DATA FOR REVIEW >>
▼

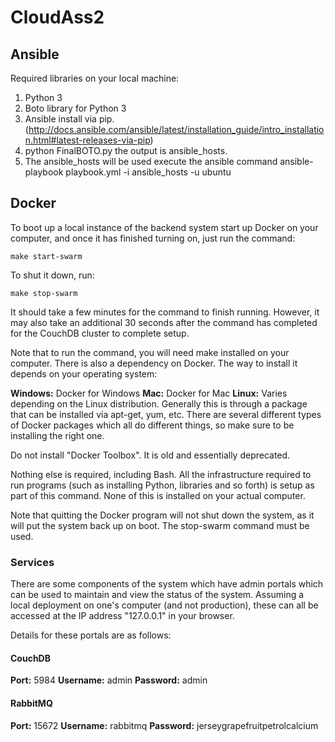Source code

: # CloudAss2

## Ansible
Required libraries on your local machine:
1. Python 3
2. Boto library for Python 3
3. Ansible install via pip.(http://docs.ansible.com/ansible/latest/installation_guide/intro_installation.html#latest-releases-via-pip)
4. python FinalBOTO.py the output is ansible_hosts.
5. The ansible_hosts will be used execute the ansible command
     ansible-playbook playbook.yml -i ansible_hosts -u ubuntu


## Docker

To boot up a local instance of the backend system start up Docker on your
computer, and once it has finished turning on, just run the command:

```
make start-swarm
```

To shut it down, run:

```
make stop-swarm
```

It should take a few minutes for the command to finish running. However, it may also
take an additional 30 seconds after the command has completed for the CouchDB
cluster to complete setup.

Note that to run the command, you will need make installed on your
computer. There is also a dependency on Docker. The way to install it depends
on your operating system:

**Windows:** Docker for Windows
**Mac:** Docker for Mac
**Linux:** Varies depending on the Linux distribution. Generally this is 
through a package that can be installed via apt-get, yum, etc. There are several different
types of Docker packages which all do different things, so make sure to be installing the right one.

Do not install "Docker Toolbox". It is old and essentially deprecated.

Nothing else is required, including Bash. All the infrastructure required to run programs
(such as installing Python, libraries and so forth) is setup as part of
this command. None of this is installed on your actual computer.

Note that quitting the Docker program will not shut down the system, as it will
put the system back up on boot. The stop-swarm command must be used.

### Services

There are some components of the system which have admin portals which can be
used to maintain and view the status of the system. Assuming a local deployment
on one's computer (and not production), these can all be accessed at the
IP address "127.0.0.1" in your browser.

Details for these portals are as follows:

#### CouchDB
**Port:** 5984
**Username:** admin
**Password:** admin

#### RabbitMQ
**Port:** 15672
**Username:** rabbitmq
**Password:** jerseygrapefruitpetrolcalcium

▲

YOUR INSTRUCTIONS >> Copy the lines above exactly. Start with the line containing "computer. There is", end with the line containing "through a package", and include both.

EXERCISE SOLUTION >>
computer. There is also a dependency on Docker. The way to install it depends
on your operating system:

**Windows:** Docker for Windows
**Mac:** Docker for Mac
**Linux:** Varies depending on the Linux distribution. Generally this is 
through a package that can be installed via apt-get, yum, etc. There are several different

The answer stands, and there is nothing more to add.